The exhibition is divided into three parts. “The Big Picture” fills the museum’s fourth floor and traces the movement’s chronology from early representational works by Jackson Pollock to 1960s minimalist works by Ad Reinhardt. “Ideas Not Theories: Artists and the Club, 1942-1962” takes a close look at the various ideas mid-20th century artists discussed in a Greenwich Village space called the Club. “Rock Paper Scissors” highlights Abstract Expressionist works in media outside of painting, such as sculpture, printmaking, and drawing.

MoMA’s collection of Abstract Expressionist masterpieces has immortalized the movement over the course of the last half-century. However, the static nature of permanent collections put the museum at the risk of ossifying such a dynamic movement. “Abstract Expressionist New York” completely reinvents the museum’s permanent fourth floor galleries. Moreover, the show includes numerous lesser-known artists who influenced the movement’s celebrities, such as Hans Hoffman and Richard Pousette-Dart.

The exhibition also traces the entire careers of pivotal artists—the first gallery contains works by Pollock and Mark Rothko that demonstrate experimentation with different brushstrokes and representational themes prior to their iconic use of drip painting and color fields. The exhibition showcases the enormous diversity of the movement while demonstrating influences and common threads in the arrangements of the works. These put some of the museum’s most treasured works, such as Pollock’s “One: Number 30, 1950” and Willem de Kooning’s “Woman, 1” in the context of a far-reaching and varied New York art scene.

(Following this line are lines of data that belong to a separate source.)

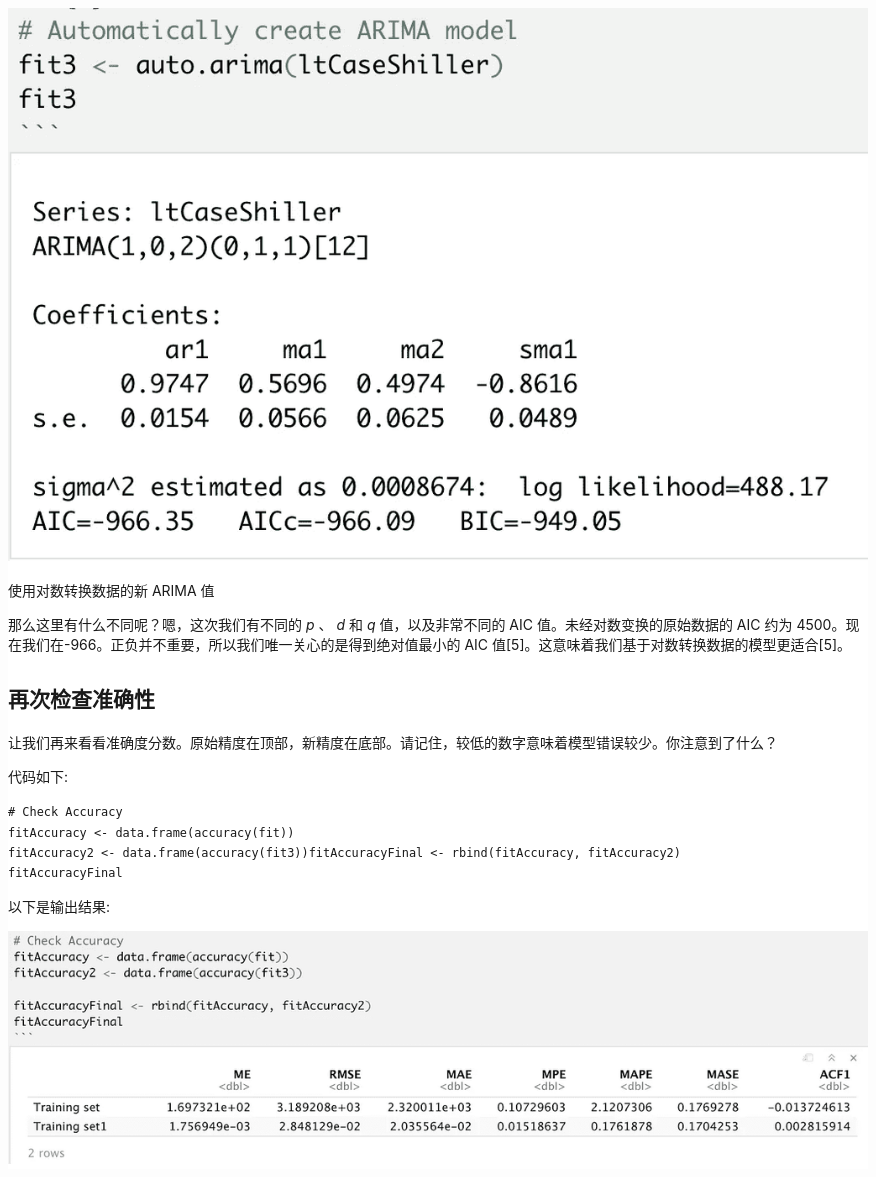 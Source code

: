 ![](img/6d3190c5884587189ca53c86fa8572df.png)

使用对数转换数据的新 ARIMA 值

那么这里有什么不同呢？嗯，这次我们有不同的 *p* 、 *d* 和 *q* 值，以及非常不同的 AIC 值。未经对数变换的原始数据的 AIC 约为 4500。现在我们在-966。正负并不重要，所以我们唯一关心的是得到绝对值最小的 AIC 值[5]。这意味着我们基于对数转换数据的模型更适合[5]。

## 再次检查准确性

让我们再来看看准确度分数。原始精度在顶部，新精度在底部。请记住，较低的数字意味着模型错误较少。你注意到了什么？

代码如下:

```
# Check Accuracy
fitAccuracy <- data.frame(accuracy(fit))
fitAccuracy2 <- data.frame(accuracy(fit3))fitAccuracyFinal <- rbind(fitAccuracy, fitAccuracy2)
fitAccuracyFinal
```

以下是输出结果:

![](img/67473f49c9ba09159baea148636b35ed.png)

Painting is often viewed as the primary medium of Abstract Expressionism. The exhibition does an impeccable job relating painting to other mediums. In one gallery, a series of black-and-white line paintings by Franz Kline interact elegantly with David Smith sculptures bearing resembling forms. The exhibition also includes work by photographers such as Harry Callahan, Aaron Siskind, and Minor White, who explored abstraction concurrently with the painters. “Ideas not Theories” playfully includes an abstract rug by John Ferren. The inclusion of these differing media demonstrates how abstraction profoundly affected artists’ ways of seeing.

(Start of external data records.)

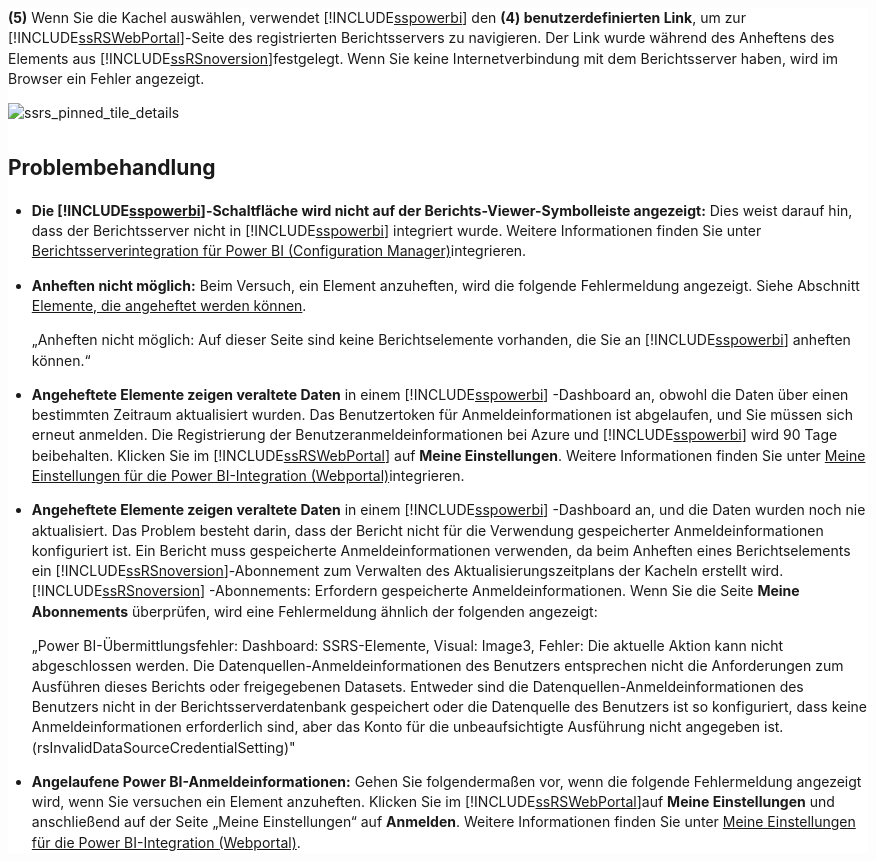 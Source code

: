 **(5)** Wenn Sie die Kachel auswählen, verwendet [!INCLUDE[sspowerbi](../includes/sspowerbi-md.md)] den **(4) benutzerdefinierten Link**, um zur [!INCLUDE[ssRSWebPortal](../includes/ssrswebportal.md)]-Seite des registrierten Berichtsservers zu navigieren. Der Link wurde während des Anheftens des Elements aus [!INCLUDE[ssRSnoversion](../includes/ssrsnoversion-md.md)]festgelegt. Wenn Sie keine Internetverbindung mit dem Berichtsserver haben, wird im Browser ein Fehler angezeigt.  

![ssrs_pinned_tile_details](../reporting-services/media/ssrs-pinned-tile-details.png "ssrs_pinned_tile_details")  
  
##  <a name="troubleshoot-issues"></a><a name="bkmk-troubleshoot"></a> Problembehandlung  
  
-   **Die [!INCLUDE[sspowerbi](../includes/sspowerbi-md.md)]-Schaltfläche wird nicht auf der Berichts-Viewer-Symbolleiste angezeigt:**  Dies weist darauf hin, dass der Berichtsserver nicht in [!INCLUDE[sspowerbi](../includes/sspowerbi-md.md)] integriert wurde. Weitere Informationen finden Sie unter [Berichtsserverintegration für Power BI &#40;Configuration Manager&#41;](../reporting-services/install-windows/power-bi-report-server-integration-configuration-manager.md)integrieren.  
  
- **Anheften nicht möglich:** Beim Versuch, ein Element anzuheften, wird die folgende Fehlermeldung angezeigt. Siehe Abschnitt [Elemente, die angeheftet werden können](#bkmk_supported_items).  
  
    „Anheften nicht möglich: Auf dieser Seite sind keine Berichtselemente vorhanden, die Sie an [!INCLUDE[sspowerbi](../includes/sspowerbi-md.md)] anheften können.“  
  
-   **Angeheftete Elemente zeigen veraltete Daten** in einem [!INCLUDE[sspowerbi](../includes/sspowerbi-md.md)] -Dashboard an, obwohl die Daten über einen bestimmten Zeitraum aktualisiert wurden.  Das Benutzertoken für Anmeldeinformationen ist abgelaufen, und Sie müssen sich erneut anmelden.  Die Registrierung der Benutzeranmeldeinformationen bei Azure und [!INCLUDE[sspowerbi](../includes/sspowerbi-md.md)] wird 90 Tage beibehalten. Klicken Sie im [!INCLUDE[ssRSWebPortal](../includes/ssrswebportal.md)] auf **Meine Einstellungen**. Weitere Informationen finden Sie unter [Meine Einstellungen für die Power BI-Integration &#40;Webportal&#41;](my-settings-for-power-bi-integration-web-portal.md)integrieren.  
  
-   **Angeheftete Elemente zeigen veraltete Daten** in einem [!INCLUDE[sspowerbi](../includes/sspowerbi-md.md)] -Dashboard an, und die Daten wurden noch nie aktualisiert.  Das Problem besteht darin, dass der Bericht nicht für die Verwendung gespeicherter Anmeldeinformationen konfiguriert ist. Ein Bericht muss gespeicherte Anmeldeinformationen verwenden, da beim Anheften eines Berichtselements ein [!INCLUDE[ssRSnoversion](../includes/ssrsnoversion-md.md)]-Abonnement zum Verwalten des Aktualisierungszeitplans der Kacheln erstellt wird. [!INCLUDE[ssRSnoversion](../includes/ssrsnoversion-md.md)] -Abonnements: Erfordern gespeicherte Anmeldeinformationen. Wenn Sie die Seite **Meine Abonnements** überprüfen, wird eine Fehlermeldung ähnlich der folgenden angezeigt:  
  
    „Power BI-Übermittlungsfehler: Dashboard: SSRS-Elemente, Visual: Image3, Fehler: Die aktuelle Aktion kann nicht abgeschlossen werden. Die Datenquellen-Anmeldeinformationen des Benutzers entsprechen nicht die Anforderungen zum Ausführen dieses Berichts oder freigegebenen Datasets. Entweder sind die Datenquellen-Anmeldeinformationen des Benutzers nicht in der Berichtsserverdatenbank gespeichert oder die Datenquelle des Benutzers ist so konfiguriert, dass keine Anmeldeinformationen erforderlich sind, aber das Konto für die unbeaufsichtigte Ausführung nicht angegeben ist. (rsInvalidDataSourceCredentialSetting)"
  
-   **Angelaufene Power BI-Anmeldeinformationen:**  Gehen Sie folgendermaßen vor, wenn die folgende Fehlermeldung angezeigt wird, wenn Sie versuchen ein Element anzuheften. Klicken Sie im [!INCLUDE[ssRSWebPortal](../includes/ssrswebportal.md)]auf **Meine Einstellungen** und anschließend auf der Seite „Meine Einstellungen“ auf **Anmelden**. Weitere Informationen finden Sie unter [Meine Einstellungen für die Power BI-Integration &#40;Webportal&#41;](my-settings-for-power-bi-integration-web-portal.md).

The breadth and depth of the exhibition allows viewers to explore the movement in a number of different ways. Monographic galleries devoted to Barnett Newman, Pollack, and Rothko allow viewers to immerse themselves in the stylistic nuances of those particular artists. Other viewers might be attracted to themes, such as the pre-modern and the subconscious, that exist throughout the show.

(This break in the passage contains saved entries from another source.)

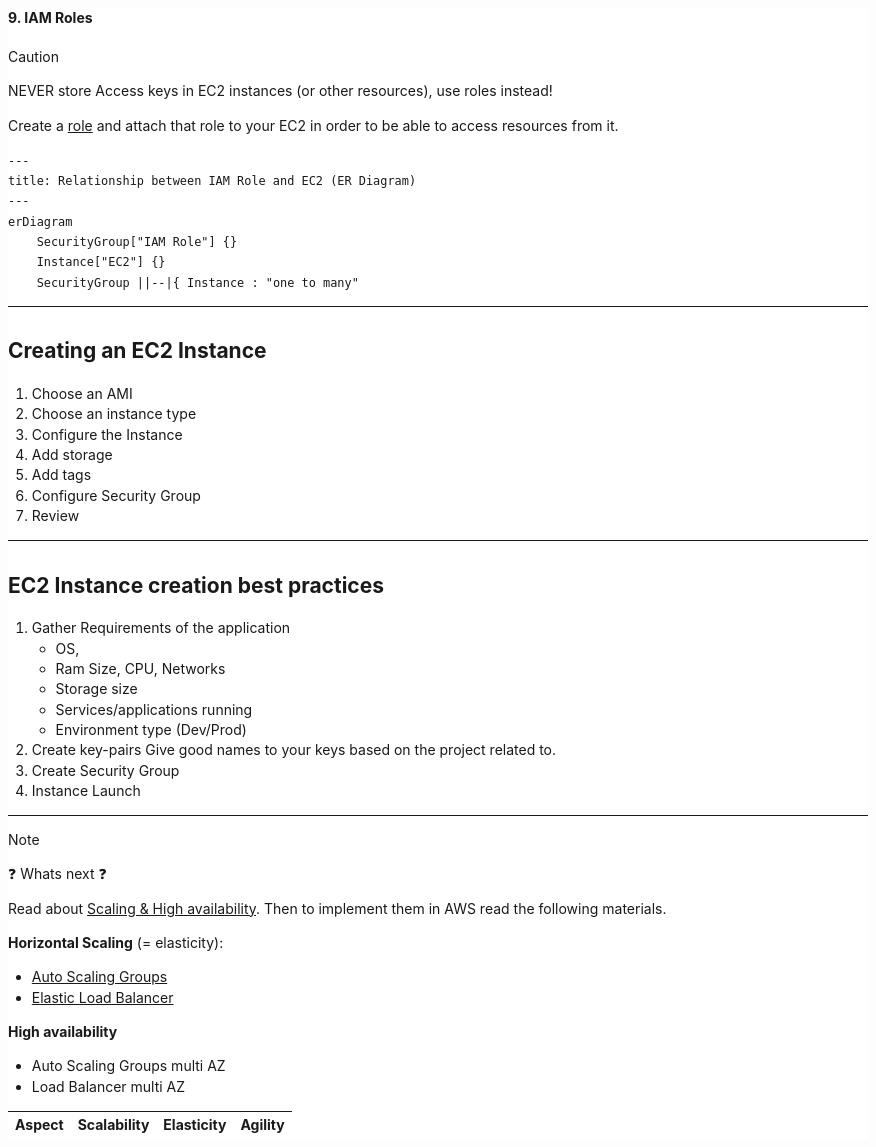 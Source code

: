 #### 9. IAM Roles
> [!CAUTION]
> NEVER store Access keys in EC2 instances (or other resources), use roles instead!

Create a [role](./iam.md#roles) and attach that role to your EC2 in order to be able to access resources from it.

```mermaid
---
title: Relationship between IAM Role and EC2 (ER Diagram)
---
erDiagram
    SecurityGroup["IAM Role"] {}
    Instance["EC2"] {}
    SecurityGroup ||--|{ Instance : "one to many"
```
---

## Creating an EC2 Instance
1. Choose an AMI
2. Choose an instance type
3. Configure the Instance
4. Add storage
5. Add tags
6. Configure Security Group
7. Review

---

## EC2 Instance creation best practices
1. Gather Requirements of the application
   - OS, 
   - Ram Size, CPU, Networks 
   - Storage size
   - Services/applications running
   - Environment type (Dev/Prod)
2. Create key-pairs
    Give good names to your keys based on the project related to.
3. Create Security Group
4. Instance Launch

---
> [!NOTE]
> ❓ Whats next ❓
>
> Read about [Scaling & High availability](../onboarding/cloud-models.md).
> Then to implement them in AWS read the following materials.
>
> **Horizontal Scaling** (= elasticity): 
>   * [Auto Scaling Groups]()
>   * [Elastic Load Balancer](./elb.md)
>
> **High availability**
>   * Auto Scaling Groups multi AZ
>   * Load Balancer multi AZ
>
> | **Aspect**       | **Scalability**                                                | **Elasticity**                                          | **Agility**                                              |
> |-------------------|----------------------------------------------------------------|--------------------------------------------------------|----------------------------------------------------------|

“Abstract Expressionist New York” could only happen at MoMA, as only MoMA has the collection and the history to make it happen. In a way, MoMA celebrates itself in this exhibition. The museum’s bold tracing of the Abstract Expressionist movement in the mid-20th century is certainly something to be celebrated, and in this exhibition, the museum gracefully opens up the familiar to new interpretations. By doing so, it reinvents a part of itself.